Et quand vous aviez pris conscience de cette fragilité, cette vulnérabilité… vous vouliez juste ériger des boucliers. Trouver un moyen d'aider – de protéger. N'importe quoi pour permettre à la vie de se poursuivre au lieu de disparaître dans les ténèbres.
Était-ce le raisonnement qu'avait suivi Daiki Hamada, avant de devenir docteur ? Que penserait-il de son premier-né, s'il était toujours là ? Serait-il encourageant… ou déçu, de voir quel choix Tadashi avait opté de commettre ?
Un tintement de porcelaine arracha le jeune homme à ses pensées. Maemi venait de faire glisser l'assiette de petits gâteaux dans sa direction.
« Tu as une petite mine, Tadashi-kun » déclara-t-elle, « il te faut plus de sucre dans le sang. Et est-ce que tu dors assez, juste au-dessus du café de ta tante, avec tous ces clients et la circulation... »
« Le café n'est pas ouvert après vingt-deux heures et il est situé sur une rue piétonne, Grand-mère » lui rappela Tadashi.
« Mange un biscuit, en attendant » insista la vieille dame. « Pour une fois que j'essaie une nouvelle recette, et les hommes de ma vie ne veulent même pas goûter, c'est un monde. »
Tomeo se fit vaguement penaud devant cette pique non-dissimulée, et Tadashi se fit la réflexion que si Tante Cass n'était pas si déterminée à s'opposer en tout point à sa belle-famille, elle se serait entendue pas mal du tout avec Maemi.
Remarque, c'était sans doute pas plus mal que ce ne soit pas le cas, ou les représentants mâles de la famille Hamada n'auraient plus eu un moment de répit.
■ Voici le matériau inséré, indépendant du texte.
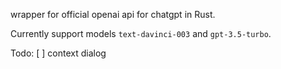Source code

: wrapper for official openai api for chatgpt in Rust.

Currently support models `text-davinci-003` and `gpt-3.5-turbo`.

Todo:
[ ] context dialog 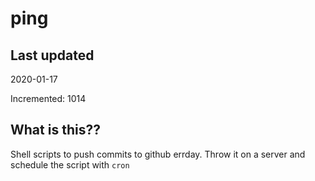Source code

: # ping

## Last updated
2020-01-17

Incremented: 1014

## What is this??
Shell scripts to push commits to github errday. Throw it on a server and schedule the script with `cron`
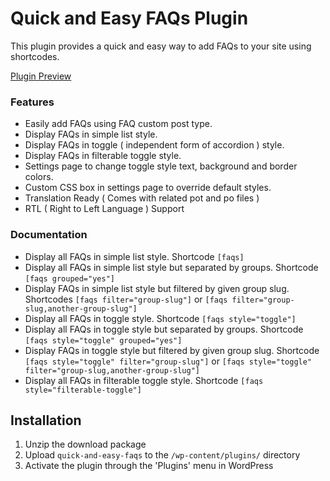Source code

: # Quick and Easy FAQs Plugin

This plugin provides a quick and easy way to add FAQs to your site using shortcodes.

[Plugin Preview](http://saqibsarwar.com/plugin-previews/quick-and-easy-faqs/)

### Features

* Easily add FAQs using FAQ custom post type.
* Display FAQs in simple list style.
* Display FAQs in toggle ( independent form of accordion ) style.
* Display FAQs in filterable toggle style.
* Settings page to change toggle style text, background and border colors.
* Custom CSS box in settings page to override default styles.
* Translation Ready ( Comes with related pot and po files )
* RTL ( Right to Left Language ) Support

### Documentation

* Display all FAQs in simple list style. Shortcode `[faqs]`
* Display all FAQs in simple list style but separated by groups. Shortcode `[faqs grouped="yes"]`
* Display FAQs in simple list style but filtered by given group slug. Shortcodes `[faqs filter="group-slug"]` or `[faqs filter="group-slug,another-group-slug"]`
* Display all FAQs in toggle style. Shortcode `[faqs style="toggle"]`
* Display all FAQs in toggle style but separated by groups. Shortcode `[faqs style="toggle" grouped="yes"]`
* Display FAQs in toggle style but filtered by given group slug. Shortcode `[faqs style="toggle" filter="group-slug"]` or `[faqs style="toggle" filter="group-slug,another-group-slug"]`
* Display all FAQs in filterable toggle style. Shortcode `[faqs style="filterable-toggle"]`

## Installation

1. Unzip the download package
2. Upload `quick-and-easy-faqs` to the `/wp-content/plugins/` directory
3. Activate the plugin through the 'Plugins' menu in WordPress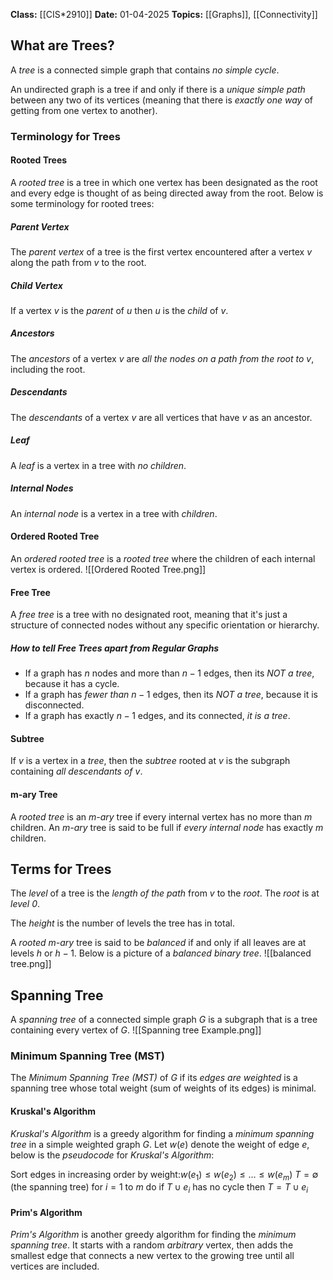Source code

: **Class:** [[CIS*2910]]
**Date:** 01-04-2025
**Topics:** [[Graphs]], [[Connectivity]]

## What are Trees?
A *tree* is a connected simple graph that contains *no simple cycle*. 

An undirected graph is a tree if and only if there is a *unique simple path* between any two of its vertices (meaning that there is *exactly one way* of getting from one vertex to another).

### Terminology for Trees
#### Rooted Trees
A *rooted tree* is a tree in which one vertex has been designated as the root and every edge is thought of as being directed away from the root. Below is some terminology for rooted trees:
##### Parent Vertex
The *parent vertex* of a tree is the first vertex encountered after a vertex $v$ along the path from $v$ to the root.
##### Child Vertex
If a vertex $v$ is the *parent* of $u$ then $u$ is the *child* of $v$.
##### Ancestors
The *ancestors* of a vertex $v$ are *all the nodes on a path from the root to* $v$, including the root.
##### Descendants
The *descendants* of a vertex $v$ are all vertices that have $v$ as an ancestor.
##### Leaf
A *leaf* is a vertex in a tree with *no children*.
##### Internal Nodes
An *internal node* is a vertex in a tree with *children*.

#### Ordered Rooted Tree
An *ordered rooted tree* is a *rooted tree* where the children of each internal vertex is ordered.
![[Ordered Rooted Tree.png]]
#### Free Tree
A *free tree* is a tree with no designated root, meaning that it's just a structure of connected nodes without any specific orientation or hierarchy. 
##### How to tell Free Trees apart from Regular Graphs
- If a graph has $n$ nodes and more than $n-1$ edges, then its *NOT a tree*, because it has a cycle.
- If a graph has *fewer than* $n-1$ edges, then its *NOT a tree*, because it is disconnected.
- If a graph has exactly $n-1$ edges, and its connected, *it is a tree*.

#### Subtree
If $v$ is a vertex in a *tree*, then the *subtree* rooted at $v$ is the subgraph containing *all descendants of* $v$.

#### m-ary Tree
A *rooted tree* is an *m-ary* tree if every internal vertex has no more than $m$ children. 
An *m-ary* tree is said to be full if *every internal node* has exactly $m$ children.

## Terms for Trees
The *level* of a tree is the *length of the path* from $v$ to the *root*. The *root* is at *level 0*.

The *height* is the number of levels the tree has in total.

A *rooted* *m-ary* tree is said to be *balanced* if and only if all leaves are at levels $h$ or $h-1$. Below is a picture of a *balanced* *binary tree*.
![[balanced tree.png]]

## Spanning Tree
A *spanning tree* of a connected simple graph $G$ is a subgraph that is a tree containing every vertex of $G$.
![[Spanning tree Example.png]]
### Minimum Spanning Tree (MST)
The *Minimum Spanning Tree (MST)* of $G$ if its *edges are weighted* is a spanning tree whose total weight (sum of weights of its edges) is minimal.

#### Kruskal's Algorithm
*Kruskal's Algorithm* is a greedy algorithm for finding a *minimum spanning tree* in a simple weighted graph $G$. 
Let $w(e)$ denote the weight of edge $e$, below is the *pseudocode* for *Kruskal's Algorithm*:

$\text{Sort edges in increasing order by weight:} w(e_{1})\leq w(e_{2}) \leq ... \leq w(e_m)$ 
$T = \emptyset \text{ (the spanning tree) }$ 
$\text{for } i = 1 \text{ to } m \text{ do }$
	$\text{if } T \cup e_{i} \text{ has no cycle then}$
		$T = T \cup e_i$ 
	
#### Prim's Algorithm
*Prim's Algorithm* is another greedy algorithm for finding the *minimum spanning tree*. It starts with a random *arbitrary* vertex, then adds the smallest edge that connects a new vertex to the growing tree until all vertices are included.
Sam Lopez avait toujours été une fille bizarre, du plus loin qu'elle s'en souvienne. Mais bon, quand vous êtes hantée par votre jumeau mort-né à cause de vous, c'est probablement inévitable.
Au début, elle avait juste cru que c'était un ami imaginaire – c'est bien ce que font les enfants uniques en mal de compagnie, pas vrai, s'inventer des frères et sœurs ? Sauf que lorsqu'elle parlait à ses parents de son frère Sam, ils ne pouvaient pas s'empêcher de sursauter et de blêmir.
C'était uniquement après son neuvième anniversaire qu'ils avaient rassemblé le courage nécessaire pour lui annoncer qu'elle n'aurait jamais dû être fille unique, s'il n'y avait eu un cordon ombilical malencontreusement enroulé autour d'un cou trop fragile, et voilà, au lieu d'un bébé rose et un bébé bleu, il n'y avait eu qu'un bébé rose à ramener à la maison et une petite urne bleue à emmener au cimetière.
C'était après cette explication qu'elle avait commencé à demander qu'on l'appelle Sam. Et qu'elle avait commencé à entendre le murmure.
Tu devrais me laisser prendre ta place.
Elle avait toujours été une fille nettement active, mais son énergie avait pris une allure un brin frénétique après la grande discussion, avait eu besoin de s'épancher dans plus d'activités. Elle avait besoin de vivre pour deux, après tout.
Le surmenage, surtout prolongé sur plusieurs années, ça impactait logiquement la santé, non ? Ça expliquait pourquoi elle avait des absences. Pourquoi elle faisait du somnambulisme. Pourquoi elle faisait des choses sans se les rappeler après coup.
Peut-être qu'elle devrait se reposer, mais comment pourrait-elle ? Elle avait trop à faire. Alors elle continuait sur sa lancée.
Et toujours continuait le murmure, juste à la surface de ses pensées.
Tu devrais me laisser prendre ta place.